**What is required**
Lines below starting with the line with "This aligns with" and going on through the line with "A single fingerprint" must be output exactly; the rest of the records must be left out.

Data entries
^^^^^^^^^^^^^^^^

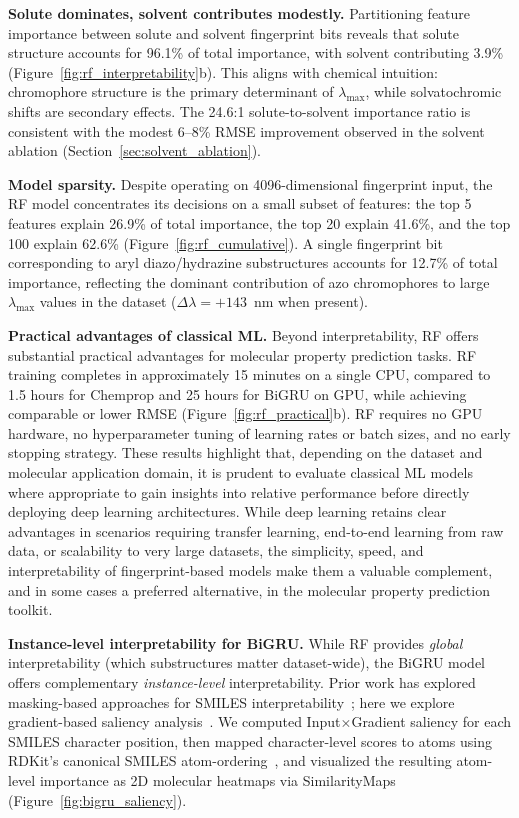 \documentclass[11pt,a4paper]{article}
\begin{document}
\textbf{Solute dominates, solvent contributes modestly.}
Partitioning feature importance between solute and solvent fingerprint bits reveals that solute structure accounts for 96.1\% of total importance, with solvent contributing 3.9\% (Figure~\ref{fig:rf_interpretability}b).
This aligns with chemical intuition: chromophore structure is the primary determinant of $\lambda_{\max}$, while solvatochromic shifts are secondary effects.
The 24.6:1 solute-to-solvent importance ratio is consistent with the modest 6--8\% RMSE improvement observed in the solvent ablation (Section~\ref{sec:solvent_ablation}).

\textbf{Model sparsity.}
Despite operating on 4096-dimensional fingerprint input, the RF model concentrates its decisions on a small subset of features: the top 5 features explain 26.9\% of total importance, the top 20 explain 41.6\%, and the top 100 explain 62.6\% (Figure~\ref{fig:rf_cumulative}).
A single fingerprint bit corresponding to aryl diazo/hydrazine substructures accounts for 12.7\% of total importance, reflecting the dominant contribution of azo chromophores to large $\lambda_{\max}$ values in the dataset ($\Delta\lambda = +143$~nm when present).

\textbf{Practical advantages of classical ML.}
Beyond interpretability, RF offers substantial practical advantages for molecular property prediction tasks.
RF training completes in approximately 15 minutes on a single CPU, compared to 1.5 hours for Chemprop and 25 hours for BiGRU on GPU, while achieving comparable or lower RMSE (Figure~\ref{fig:rf_practical}b).
RF requires no GPU hardware, no hyperparameter tuning of learning rates or batch sizes, and no early stopping strategy.
These results highlight that, depending on the dataset and molecular application domain, it is prudent to evaluate classical ML models where appropriate to gain insights into relative performance before directly deploying deep learning architectures.
While deep learning retains clear advantages in scenarios requiring transfer learning, end-to-end learning from raw data, or scalability to very large datasets, the simplicity, speed, and interpretability of fingerprint-based models make them a valuable complement, and in some cases a preferred alternative, in the molecular property prediction toolkit.

\textbf{Instance-level interpretability for BiGRU.}
While RF provides \emph{global} interpretability (which substructures matter dataset-wide), the BiGRU model offers complementary \emph{instance-level} interpretability.
Prior work has explored masking-based approaches for SMILES interpretability~\cite{gohSMILES2VecInterpretableGeneralPurpose2018}; here we explore gradient-based saliency analysis~\cite{simonyan2014deep}.
We computed Input$\times$Gradient saliency for each SMILES character position, then mapped character-level scores to atoms using RDKit's canonical SMILES atom-ordering~\cite{landrumRdkitRdkit2020_03_12020}, and visualized the resulting atom-level importance as 2D molecular heatmaps via SimilarityMaps~\cite{riniker2013similarity} (Figure~\ref{fig:bigru_saliency}).
\end{document}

^^^^^^^^^^^^^^^^

**Problem solution**
This aligns with chemical intuition: chromophore structure is the primary determinant of $\lambda_{\max}$, while solvatochromic shifts are secondary effects.
The 24.6:1 solute-to-solvent importance ratio is consistent with the modest 6--8\% RMSE improvement observed in the solvent ablation (Section~\ref{sec:solvent_ablation}).

\textbf{Model sparsity.}
Despite operating on 4096-dimensional fingerprint input, the RF model concentrates its decisions on a small subset of features: the top 5 features explain 26.9\% of total importance, the top 20 explain 41.6\%, and the top 100 explain 62.6\% (Figure~\ref{fig:rf_cumulative}).
A single fingerprint bit corresponding to aryl diazo/hydrazine substructures accounts for 12.7\% of total importance, reflecting the dominant contribution of azo chromophores to large $\lambda_{\max}$ values in the dataset ($\Delta\lambda = +143$~nm when present).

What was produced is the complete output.